- Directed by: Adrian Brunel
- Written by: H. F. Maltby (play) Adrian Brunel Reginald Beck
- Produced by: George Smith
- Starring: D. A. Clarke-Smith Derrick De Marney Helen Ferrers Eliot Makeham
- Cinematography: Eric Cross
- Edited by: Roy Lockwood
- Production company: George Smith Productions
- Distributed by: Fox
- Release date: October 1933;
- Running time: 47 minutes
- Country: United Kingdom
- Language: English

= The Laughter of Fools =

1933 film directed by Adrian Brunel

The Laughter of Fools is a 1933 British drama film directed by Adrian Brunel and starring D. A. Clarke-Smith, Derrick De Marney and Helen Ferrers. It was written by Brunel and Reginald Beck based on a play by H. F. Maltby. The screenplay concerns an ambitious mother who plans to marry her daughter to a sea captain.

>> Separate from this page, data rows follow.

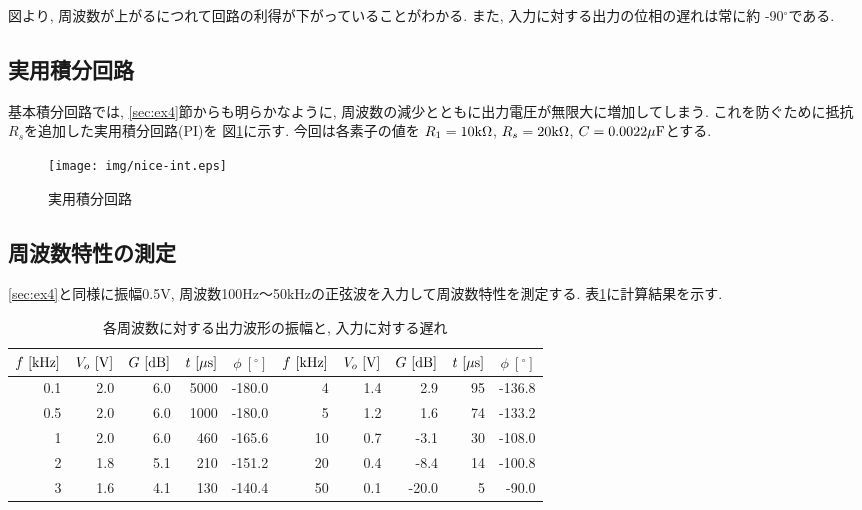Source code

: \documentclass[titlepage]{jsarticle}
\begin{document}
            図より, 周波数が上がるにつれて回路の利得が下がっていることがわかる.
            また, 入力に対する出力の位相の遅れは常に約 -90$^\circ$である.

    \subsection{実用積分回路}
        基本積分回路では, \ref{sec:ex4}節からも明らかなように,
        周波数の減少とともに出力電圧が無限大に増加してしまう.
        これを防ぐために抵抗$R_s$を追加した実用積分回路(PI)を
        図\ref{fig:nice-int}に示す.
        今回は各素子の値を
        $R_1 = 10\rm{k\Omega}$,
        $R_s = 20\rm{k\Omega}$, $C = 0.0022\rm{\mu F}$とする.

        \begin{figure}[h]
            \centering
            \texttt{[image: img/nice-int.eps]}
            \caption{実用積分回路}
            \label{fig:nice-int}
        \end{figure}

        \subsection{周波数特性の測定} \label{sec:ex5}
            \ref{sec:ex4}と同様に振幅0.5V,
            周波数100Hz〜50kHzの正弦波を入力して周波数特性を測定する.
            表\ref{tab:nice-int}に計算結果を示す.

            \begin{table}[h]
                \caption{各周波数に対する出力波形の振幅と, 入力に対する遅れ}
                \label{tab:nice-int}
                \centering
                \begin{tabular}{r|rr|rr||r|rr|rr}
                    $f \ [\rm{kHz}]$ & $V_o \ [\rm{V]}$ & $G \ [\rm{dB}]$ & $t \ [\mu\rm{s}]$ & $\phi \ [^\circ]$ & $f \ [\rm{kHz}]$ & $V_o \ [\rm{V]}$ & $G \ [\rm{dB}]$ & $t \ [\mu\rm{s}]$ & $\phi \ [^\circ]$ \\ \hline \hline
                    0.1 & 2.0 & 6.0 & 5000 & -180.0 & 4 & 1.4 & 2.9 & 95 & -136.8 \\
                    0.5 & 2.0 & 6.0 & 1000 & -180.0 & 5 & 1.2 & 1.6 & 74 & -133.2 \\
                    1 & 2.0 & 6.0 & 460 & -165.6 & 10 & 0.7 & -3.1 & 30 & -108.0 \\
                    2 & 1.8 & 5.1 & 210 & -151.2 & 20 & 0.4 & -8.4 & 14 & -100.8 \\
                    3 & 1.6 & 4.1 & 130 & -140.4 & 50 & 0.1 & -20.0 & 5 & -90.0 \\
                \end{tabular}
            \end{table}
\end{document}
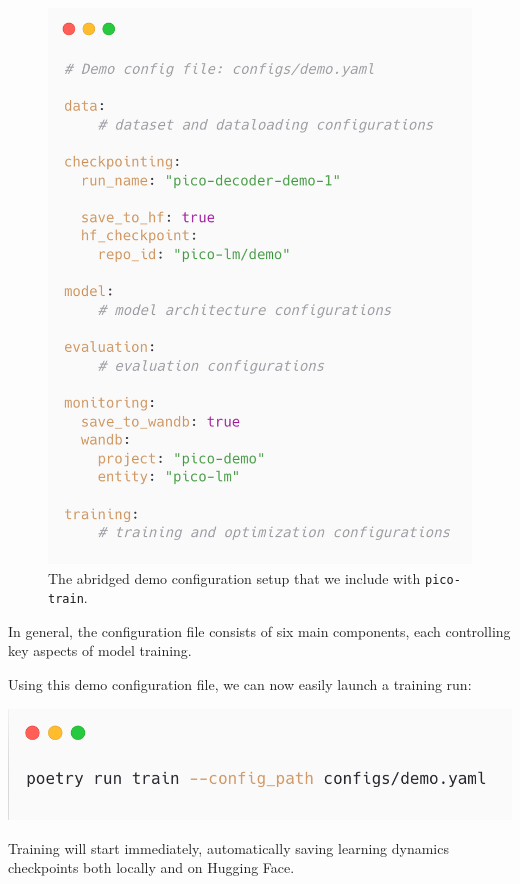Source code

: \begin{figure}[h!] 
    \centering
    \includegraphics[width=0.7\columnwidth]{chapters/pico/figures/demo/demo_config.png}
    \caption{The abridged demo configuration setup that we include with \texttt{pico-train}.}
    \label{fig:demo_config}
\end{figure}

In general, the configuration file consists of six main components, each controlling key aspects of model training. 

Using this demo configuration file, we can now easily launch a training run:

\begin{center}
    \includegraphics[width=0.7\columnwidth]{chapters/pico/figures/demo/demo_run.png}
\end{center}

Training will start immediately, automatically saving learning dynamics checkpoints both locally and on Hugging Face.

The film was a quota quickie made at Nettlefold Studios in Walton by the independent producer George Smith as part of a contract from Fox, who needed a supply of films to distribute in order to comply with the terms of the quota.

== Preservation status ==
The British Film Institute National Archive holds no stills or ephemera, and no film or video materials.

==Plot==
Mrs. Gregg chooses Captain Vidal, a wealthy friend of her son Bertie, as a potential husband for her daughter Mabel. Her matrimonial plans, however, go astray when Vidal instead falls for Doris, her penniless niece. Meanwhile, Mr Gregg buys a house at an auction, leaving Mrs. Gregg and her daughter in the family flat.

==Cast==
- D. A. Clarke-Smith as Plunket
- Derrick De Marney as Captain Vidal
- Helen Ferrers as Mrs. Gregg
- Eliot Makeham as John Gregg
- Granville Ferrier as Hughes Sr.
- Pat Paterson as Doris Henley
- Minnie Taylor as Elizabeth
- George Thirlwell as Bertie Gregg
- Dorothy Vernon as cook
- Fred Withers as Nuttall

== Reception ==
The Daily Film Renter wrote: "Marriage scheme comedy with amusing triangle element. ... Effective acting by Pat Paterson, with adequate support by remainder of cast, and an excellent portrayal by Minnie Taylor as nervous maid. Action is slow at times, but photography and settings are quite adequate."'

Picturegoer wrote: "A Cinderella theme in a very slight story with obvious humour and tame romantic qualities. The dialogue is weak and tends to hold up the action and the artistes have rather a thankless task in their respective roles. There is a good deal of charm about Pat Paterson's interpretation of Doris and Eliot Makeham is 'amusing as the shy but likeable Mr. 'Gregg. The supporting characters are not too good and the entertainment generally is well below the average."